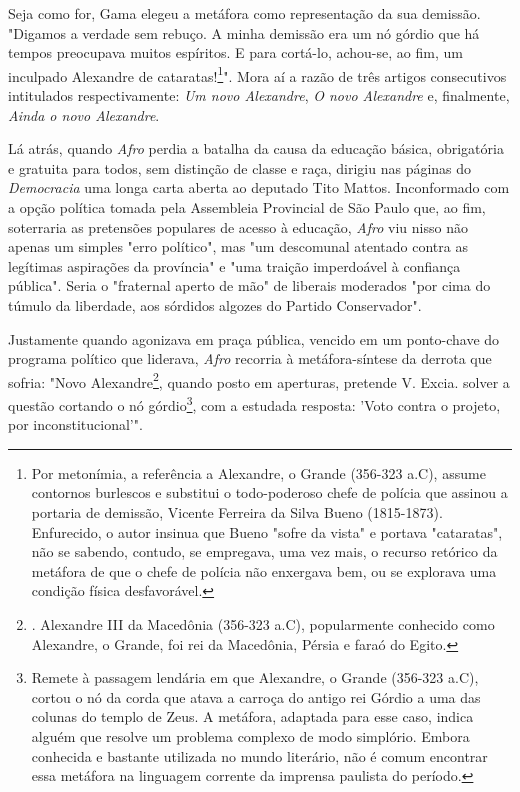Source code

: Seja como for, Gama elegeu a metáfora como representação da sua
demissão. "Digamos a verdade sem rebuço. A minha demissão era um nó
górdio que há tempos preocupava muitos espíritos. E para cortá-lo,
achou-se, ao fim, um inculpado Alexandre de cataratas!\footnote{Por
  metonímia, a referência a Alexandre, o Grande (356-323 a.C), assume
  contornos burlescos e substitui o todo-poderoso chefe de polícia que
  assinou a portaria de demissão, Vicente Ferreira da Silva Bueno
  (1815-1873). Enfurecido, o autor insinua que Bueno "sofre da vista" e
  portava "cataratas", não se sabendo, contudo, se empregava, uma vez
  mais, o recurso retórico da metáfora de que o chefe de polícia não
  enxergava bem, ou se explorava uma condição física desfavorável.}".
Mora aí a razão de três artigos consecutivos intitulados
respectivamente: \emph{Um novo Alexandre}, \emph{O novo Alexandre} e,
finalmente, \emph{Ainda o novo Alexandre}.

Lá atrás, quando \emph{Afro} perdia a batalha da causa da educação
básica, obrigatória e gratuita para todos, sem distinção de classe e
raça, dirigiu nas páginas do \emph{Democracia} uma longa carta aberta ao
deputado Tito Mattos. Inconformado com a opção política tomada pela
Assembleia Provincial de São Paulo que, ao fim, soterraria as pretensões
populares de acesso à educação, \emph{Afro} viu nisso não apenas um
simples "erro político", mas "um descomunal atentado contra as legítimas
aspirações da província" e "uma traição imperdoável à confiança
pública". Seria o "fraternal aperto de mão" de liberais moderados "por
cima do túmulo da liberdade, aos sórdidos algozes do Partido
Conservador".

Justamente quando agonizava em praça pública, vencido em um ponto-chave
do programa político que liderava, \emph{Afro} recorria à
metáfora-síntese da derrota que sofria: "Novo Alexandre\footnote{.
  Alexandre III da Macedônia (356-323 a.C), popularmente conhecido como
  Alexandre, o Grande, foi rei da Macedônia, Pérsia e faraó do Egito.},
quando posto em aperturas, pretende V. Excia. solver a questão cortando
o nó górdio\footnote{Remete à passagem lendária em que Alexandre, o
  Grande (356-323 a.C), cortou o nó da corda que atava a carroça do
  antigo rei Górdio a uma das colunas do templo de Zeus. A metáfora,
  adaptada para esse caso, indica alguém que resolve um problema
  complexo de modo simplório. Embora conhecida e bastante utilizada no
  mundo literário, não é comum encontrar essa metáfora na linguagem
  corrente da imprensa paulista do período.}, com a estudada resposta:
'Voto contra o projeto, por inconstitucional'".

------------------------------

--- PROBLEM ---
Nothing should appear in the answer except the lines above from the line with "quando posto em" through the line with "antigo rei Górdio", both included, written out exactly.

--- REPLY ---
quando posto em aperturas, pretende V. Excia. solver a questão cortando
o nó górdio\footnote{Remete à passagem lendária em que Alexandre, o
  Grande (356-323 a.C), cortou o nó da corda que atava a carroça do
  antigo rei Górdio a uma das colunas do templo de Zeus. A metáfora,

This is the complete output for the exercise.